Start of DATA FOR ANALYSIS

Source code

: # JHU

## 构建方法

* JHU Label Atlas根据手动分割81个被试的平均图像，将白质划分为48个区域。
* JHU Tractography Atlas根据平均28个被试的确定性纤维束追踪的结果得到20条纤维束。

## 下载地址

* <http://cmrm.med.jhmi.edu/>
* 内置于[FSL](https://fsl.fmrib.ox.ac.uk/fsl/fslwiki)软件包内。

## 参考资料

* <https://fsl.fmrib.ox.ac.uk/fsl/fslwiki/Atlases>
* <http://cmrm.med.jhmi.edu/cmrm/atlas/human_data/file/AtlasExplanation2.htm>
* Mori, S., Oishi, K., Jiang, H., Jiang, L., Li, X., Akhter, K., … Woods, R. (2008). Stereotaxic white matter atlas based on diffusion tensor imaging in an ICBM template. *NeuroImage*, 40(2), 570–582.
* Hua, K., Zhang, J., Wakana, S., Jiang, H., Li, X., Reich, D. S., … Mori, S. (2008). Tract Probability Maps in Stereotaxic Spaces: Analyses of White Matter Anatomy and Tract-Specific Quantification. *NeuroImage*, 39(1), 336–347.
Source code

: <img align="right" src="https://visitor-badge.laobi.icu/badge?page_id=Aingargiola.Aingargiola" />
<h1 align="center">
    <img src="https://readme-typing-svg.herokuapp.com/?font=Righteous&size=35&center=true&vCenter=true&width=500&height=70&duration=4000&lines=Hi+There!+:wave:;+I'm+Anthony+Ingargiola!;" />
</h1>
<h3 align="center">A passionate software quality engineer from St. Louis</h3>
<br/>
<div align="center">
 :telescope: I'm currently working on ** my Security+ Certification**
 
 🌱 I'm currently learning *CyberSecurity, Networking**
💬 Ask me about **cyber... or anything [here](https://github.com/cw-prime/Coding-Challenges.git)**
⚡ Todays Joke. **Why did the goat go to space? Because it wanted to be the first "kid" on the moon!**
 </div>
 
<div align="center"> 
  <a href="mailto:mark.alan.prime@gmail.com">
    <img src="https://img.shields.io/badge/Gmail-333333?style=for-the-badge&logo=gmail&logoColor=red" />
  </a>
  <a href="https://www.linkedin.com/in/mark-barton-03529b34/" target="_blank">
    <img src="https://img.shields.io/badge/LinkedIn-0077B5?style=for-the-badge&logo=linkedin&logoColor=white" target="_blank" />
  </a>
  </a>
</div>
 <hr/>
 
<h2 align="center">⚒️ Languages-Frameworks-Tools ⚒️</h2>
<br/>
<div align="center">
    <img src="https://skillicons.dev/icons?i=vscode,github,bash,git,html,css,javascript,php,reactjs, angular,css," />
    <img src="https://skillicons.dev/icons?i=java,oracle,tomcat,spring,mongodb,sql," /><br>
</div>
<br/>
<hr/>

End of DATA FOR ANALYSIS

PROBLEM REQUIREMENTS: All of the lines above must be returned exactly as they stand.

OUTPUT FOR THIS TASK:
Source code

: # JHU

## 构建方法

* JHU Label Atlas根据手动分割81个被试的平均图像，将白质划分为48个区域。
* JHU Tractography Atlas根据平均28个被试的确定性纤维束追踪的结果得到20条纤维束。

## 下载地址

* <http://cmrm.med.jhmi.edu/>
* 内置于[FSL](https://fsl.fmrib.ox.ac.uk/fsl/fslwiki)软件包内。

## 参考资料

* <https://fsl.fmrib.ox.ac.uk/fsl/fslwiki/Atlases>
* <http://cmrm.med.jhmi.edu/cmrm/atlas/human_data/file/AtlasExplanation2.htm>
* Mori, S., Oishi, K., Jiang, H., Jiang, L., Li, X., Akhter, K., … Woods, R. (2008). Stereotaxic white matter atlas based on diffusion tensor imaging in an ICBM template. *NeuroImage*, 40(2), 570–582.
* Hua, K., Zhang, J., Wakana, S., Jiang, H., Li, X., Reich, D. S., … Mori, S. (2008). Tract Probability Maps in Stereotaxic Spaces: Analyses of White Matter Anatomy and Tract-Specific Quantification. *NeuroImage*, 39(1), 336–347.
Source code

: <img align="right" src="https://visitor-badge.laobi.icu/badge?page_id=Aingargiola.Aingargiola" />
<h1 align="center">
    <img src="https://readme-typing-svg.herokuapp.com/?font=Righteous&size=35&center=true&vCenter=true&width=500&height=70&duration=4000&lines=Hi+There!+:wave:;+I'm+Anthony+Ingargiola!;" />
</h1>
<h3 align="center">A passionate software quality engineer from St. Louis</h3>
<br/>
<div align="center">
 :telescope: I'm currently working on ** my Security+ Certification**
 
 🌱 I'm currently learning *CyberSecurity, Networking**
💬 Ask me about **cyber... or anything [here](https://github.com/cw-prime/Coding-Challenges.git)**
⚡ Todays Joke. **Why did the goat go to space? Because it wanted to be the first "kid" on the moon!**
 </div>
 
<div align="center"> 
  <a href="mailto:mark.alan.prime@gmail.com">
    <img src="https://img.shields.io/badge/Gmail-333333?style=for-the-badge&logo=gmail&logoColor=red" />
  </a>
  <a href="https://www.linkedin.com/in/mark-barton-03529b34/" target="_blank">
    <img src="https://img.shields.io/badge/LinkedIn-0077B5?style=for-the-badge&logo=linkedin&logoColor=white" target="_blank" />
  </a>
  </a>
</div>
 <hr/>
 
<h2 align="center">⚒️ Languages-Frameworks-Tools ⚒️</h2>
<br/>
<div align="center">
    <img src="https://skillicons.dev/icons?i=vscode,github,bash,git,html,css,javascript,php,reactjs, angular,css," />
    <img src="https://skillicons.dev/icons?i=java,oracle,tomcat,spring,mongodb,sql," /><br>
</div>
<br/>
<hr/>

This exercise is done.